What Is the Fair Labor Standards Act?

What Is the Fair Labor Standards Act? If you’re employed, then you know that there are certain rules and regulations that your employer has to follow in order to employ you legally. The Fair Labor Standards Act (FLSA) is what ensures those rules and regulations are followed. Before the FLSA was passed in 1938, children were working in factories, workers were vastly underpaid, their working environments were unnecessarily dangerous, and the workers were overworked; but now, you have certain rights and there are certain standards in place that allow you certain rights as a worker.

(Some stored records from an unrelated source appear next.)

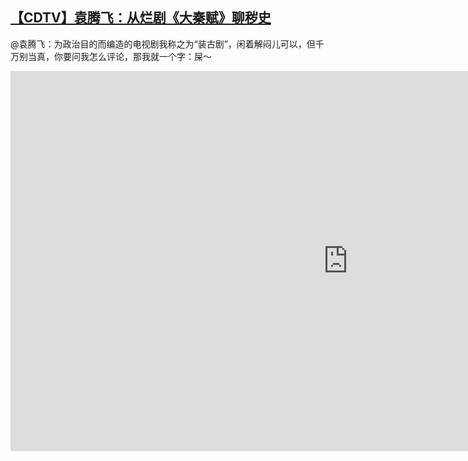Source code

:<!--1608627154000-->
[【CDTV】袁腾飞：从烂剧《大秦赋》聊秽史](https://chinadigitaltimes.net/chinese/2020/12/%e3%80%90cdtv%e3%80%91%e8%a2%81%e8%85%be%e9%a3%9e%ef%bc%9a%e4%bb%8e%e7%83%82%e5%89%a7%e3%80%8a%e5%a4%a7%e7%a7%a6%e8%b5%8b%e3%80%8b%e8%81%8a%e7%a7%bd%e5%8f%b2/)
------

<p>@袁腾飞：为政治目的而编造的电视剧我称之为“装古剧”，闲着解闷儿可以，但千万别当真，你要问我怎么评论，那我就一个字：屎～ </p><p><iframe title="從爛劇「大秦賦」聊穢史" width="1080" height="608" src="https://www.youtube.com/embed/_fyZxOAq96o?feature=oembed" frameborder="0" allow="accelerometer; autoplay; clipboard-write; encrypted-media; gyroscope; picture-in-picture" allowfullscreen=""></iframe></p>
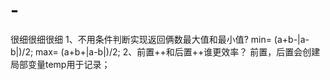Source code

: # -
很细很细很细
1、不用条件判断实现返回俩数最大值和最小值?
  min= (a+b-|a-b|)/2;
  max= (a+b+|a-b|)/2;
2、前置++和后置++谁更效率？
  前置，后置会创建局部变量temp用于记录；
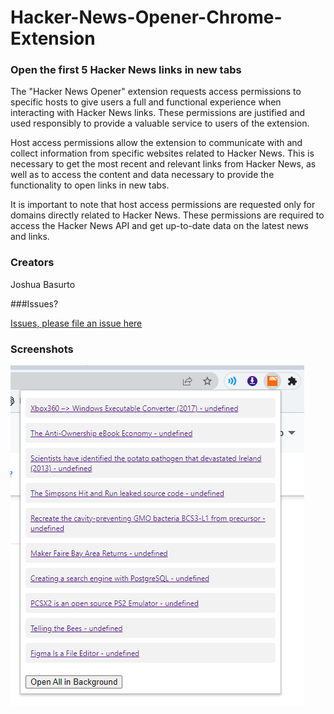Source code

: # Hacker-News-Opener-Chrome-Extension

### Open the first 5 Hacker News links in new tabs

The "Hacker News Opener" extension requests access permissions to specific hosts to give users a full and functional experience when interacting with Hacker News links. These permissions are justified and used responsibly to provide a valuable service to users of the extension.

Host access permissions allow the extension to communicate with and collect information from specific websites related to Hacker News. This is necessary to get the most recent and relevant links from Hacker News, as well as to access the content and data necessary to provide the functionality to open links in new tabs.

It is important to note that host access permissions are requested only for domains directly related to Hacker News. These permissions are required to access the Hacker News API and get up-to-date data on the latest news and links.

### Creators

Joshua Basurto

###Issues?

[Issues, please file an issue here](https://github.com/josuebasurto/Hacker-News-Opener-Chrome-Extension/issues/new/choose)

### Screenshots

![Screenshot](misc/Screenshot%202023-07-12%20234058.png)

The FLSA “establishes minimum wage, overtime pay, recordkeeping, and child labor standards affecting full-time and part-time workers in the private sector and in Federal, State, and local governments.” The act has been amended as recently as 2009 when workers were given the new standard minimum wage of $7.25 per hour.

What doesn’t the FLSA regulate?

There are several requirements for employers that are held within the FLSA. Minimum wage, overtime pay, and the employment of children are all items regulated by the FLSA, but what isn’t covered by this act?

  • Your job does not need to offer you vacation, holiday, severance, or sick pay;
  • Your job is not required to offer you a meal or rest periods, holidays off, or vacations;
  • The FLSA does not regulate premium pay for weekend or holiday work;
  • Your employer is not required to give raises or fringe benefits; and
  • Your employer does not need to give you a termination notice, reason for termination, or immediate payment of final wages to discharged employees.

Some states have laws in place that do require such things, but it not mandated under the federal government.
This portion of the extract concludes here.